Kongjaban (soja negra estofada coreana)
El kongjaban es un acompañamiento coreano clásico que se prepara estofando la soja sin remojarla antes. La soja negra se hierve en agua añadiendo primero el azúcar para que no se endurezca, luego se estofa con salsa de soja y sirope de maíz hasta que quede brillante, y se termina con un poco de semillas de sésamo tostadas.

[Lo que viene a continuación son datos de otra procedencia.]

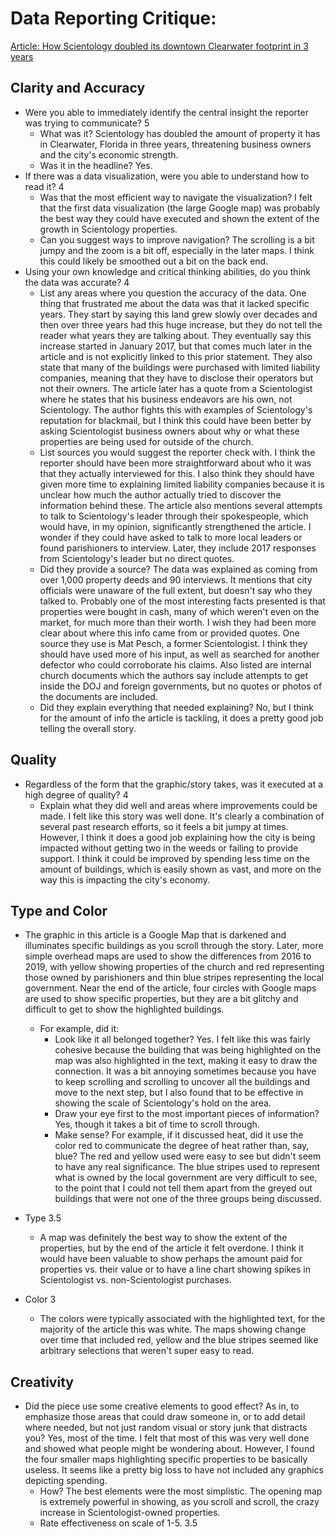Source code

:# Data Reporting Critique: 

[Article: How Scientology doubled its downtown Clearwater footprint in 3 years](https://projects.tampabay.com/projects/2019/investigations/scientology-clearwater-real-estate/)

## Clarity and Accuracy

* Were you able to immediately identify the central insight the reporter was trying to communicate? 5
  * What was it? Scientology has doubled the amount of property it has in Clearwater, Florida in three years, threatening business owners and the city's economic strength. 
  * Was it in the headline? Yes.
* If there was a data visualization, were you able to understand how to read it? 4
  * Was that the most efficient way to navigate the visualization? I felt that the first data visualization (the large Google map) was probably the best way they could have executed and shown the extent of the growth in Scientology properties.
  * Can you suggest ways to improve navigation? The scrolling is a bit jumpy and the zoom is a bit off, especially in the later maps. I think this could likely be smoothed out a bit on the back end. 
* Using your own knowledge and critical thinking abilities, do you think the data was accurate? 4
  * List any areas where you question the accuracy of the data. One thing that frustrated me about the data was that it lacked specific years. They start by saying this land grew slowly over decades and then over three years had this huge increase, but they do not tell the reader what years they are talking about. They eventually say this increase started in January 2017, but that comes much later in the article and is not explicitly linked to this prior statement. They also state that many of the buildings were purchased with limited liability companies, meaning that they have to disclose their operators but not their owners. The article later has a quote from a Scientologist where he states that his business endeavors are his own, not Scientology. The author fights this with examples of Scientology's reputation for blackmail, but I think this could have been better by asking Scientologist business owners about why or what these properties are being used for outside of the church.
  * List sources you would suggest the reporter check with. I think the reporter should have been more straightforward about who it was that they actually interviewed for this. I also think they should have given more time to explaining limited liability companies because it is unclear how much the author actually tried to discover the information behind these. The article also mentions several attempts to talk to Scientology's leader through their spokespeople, which would have, in my opinion, significantly strengthened the article. I wonder if they could have asked to talk to more local leaders or found parishioners to interview. Later, they include 2017 responses from Scientology's leader but no direct quotes.
  * Did they provide a source? The data was explained as coming from over 1,000 property deeds and 90 interviews. It mentions that city officials were unaware of the full extent, but doesn't say who they talked to. Probably one of the most interesting facts presented is that properties were bought in cash, many of which weren't even on the market, for much more than their worth. I wish they had been more clear about where this info came from or provided quotes. One source they use is Mat Pesch, a former Scientologist. I think they should have used more of his input, as well as searched for another defector who could corroborate his claims. Also listed are internal church documents which the authors say include attempts to get inside the DOJ and foreign governments, but no quotes or photos of the documents are included. 
  * Did they explain everything that needed explaining? No, but I think for the amount of info the article is tackling, it does a pretty good job telling the overall story. 

## Quality

* Regardless of the form that the graphic/story takes, was it executed at a high degree of quality? 4
  * Explain what they did well and areas where improvements could be made. I felt like this story was well done. It's clearly a combination of several past research efforts, so it feels a bit jumpy at times. However, I think it does a good job explaining how the city is being impacted without getting two in the weeds or failing to provide support. I think it could be improved by spending less time on the amount of buildings, which is easily shown as vast, and more on the way this is impacting the city's economy.

## Type and Color

* The graphic in this article is a Google Map that is darkened and illuminates specific buildings as you scroll through the story. Later, more simple overhead maps are used to show the differences from 2016 to 2019, with yellow showing properties of the church and red representing those owned by parishioners and thin blue stripes representing the local government. Near the end of the article, four circles with Google maps are used to show specific properties, but they are a bit glitchy and difficult to get to show the highlighted buildings.
  * For example, did it:
    * Look like it all belonged together? Yes. I felt like this was fairly cohesive because the building that was being highlighted on the map was also highlighted in the text, making it easy to draw the connection. It was a bit annoying sometimes because you have to keep scrolling and scrolling to uncover all the buildings and move to the next step, but I also found that to be effective in showing the scale of Scientology's hold on the area.
    * Draw your eye first to the most important pieces of information? Yes, though it takes a bit of time to scroll through.
    * Make sense? For example, if it discussed heat, did it use the color red to communicate the degree of heat rather than, say, blue? The red and yellow used were easy to see but didn't seem to have any real significance. The blue stripes used to represent what is owned by the local government are very difficult to see, to the point that I could not tell them apart from the greyed out buildings that were not one of the three groups being discussed.
   
* Type 3.5
  * A map was definitely the best way to show the extent of the properties, but by the end of the article it felt overdone. I think it would have been valuable to show perhaps the amount paid for properties vs. their value or to have a line chart showing spikes in Scientologist vs. non-Scientologist purchases.

* Color 3
  * The colors were typically associated with the highlighted text, for the majority of the article this was white. The maps showing change over time that included red, yellow and the blue stripes seemed like arbitrary selections that weren't super easy to read.

## Creativity

* Did the piece use some creative elements to good effect? As in, to emphasize those areas that could draw someone in, or to add detail where needed, but not just random visual or story junk that distracts you? Yes, most of the time. I felt that most of this was very well done and showed what people might be wondering about. However, I found the four smaller maps highlighting specific properties to be basically useless. It seems like a pretty big loss to have not included any graphics depicting spending.
  * How? The best elements were the most simplistic. The opening map is extremely powerful in showing, as you scroll and scroll, the crazy increase in Scientologist-owned properties.
  * Rate effectiveness on scale of 1-5. 3.5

Dulce, salado y brillante, combina perfectamente con el arroz y es ideal para las loncheras.

Ingredientes
Ingredientes
- Soja negra1 taza
- Agua4 tazas
- Azúcar4 cucharadas
- Salsa de soja4 cucharadas
- Sirope de maíz1 cucharada
- Semillas de sésamo tostadas1/2 cda
Preparación
- 1

Enjuaga bien la soja negra y escúrrela en un colador.
- 2

Sin remojar la soja, pon la soja negra enjuagada y el agua en una olla y lleva a ebullición a fuego alto. Cuando empiece a hervir, añade el azúcar, baja el fuego y cuece a fuego lento durante 30 minutos. Añadir el azúcar antes que la salsa de soja evita que los granos se endurezcan.
- 3

Cuando el líquido se haya reducido un poco, añade la salsa de soja. Cuando se reduzca un poco más, añade el sirope de maíz y reduce a fuego alto.
- 4

A medida que el azúcar y el sirope de maíz se integran, la soja queda brillante y reluciente y sube espuma. La espuma proviene de la saponina de la soja.
- 5

Reduce hasta que quede solo un poco de líquido en el fondo de la olla. Dejar algo de líquido evita que la soja se apelmace al comerla.
- 6

Espolvorea con semillas de sésamo tostadas para terminar.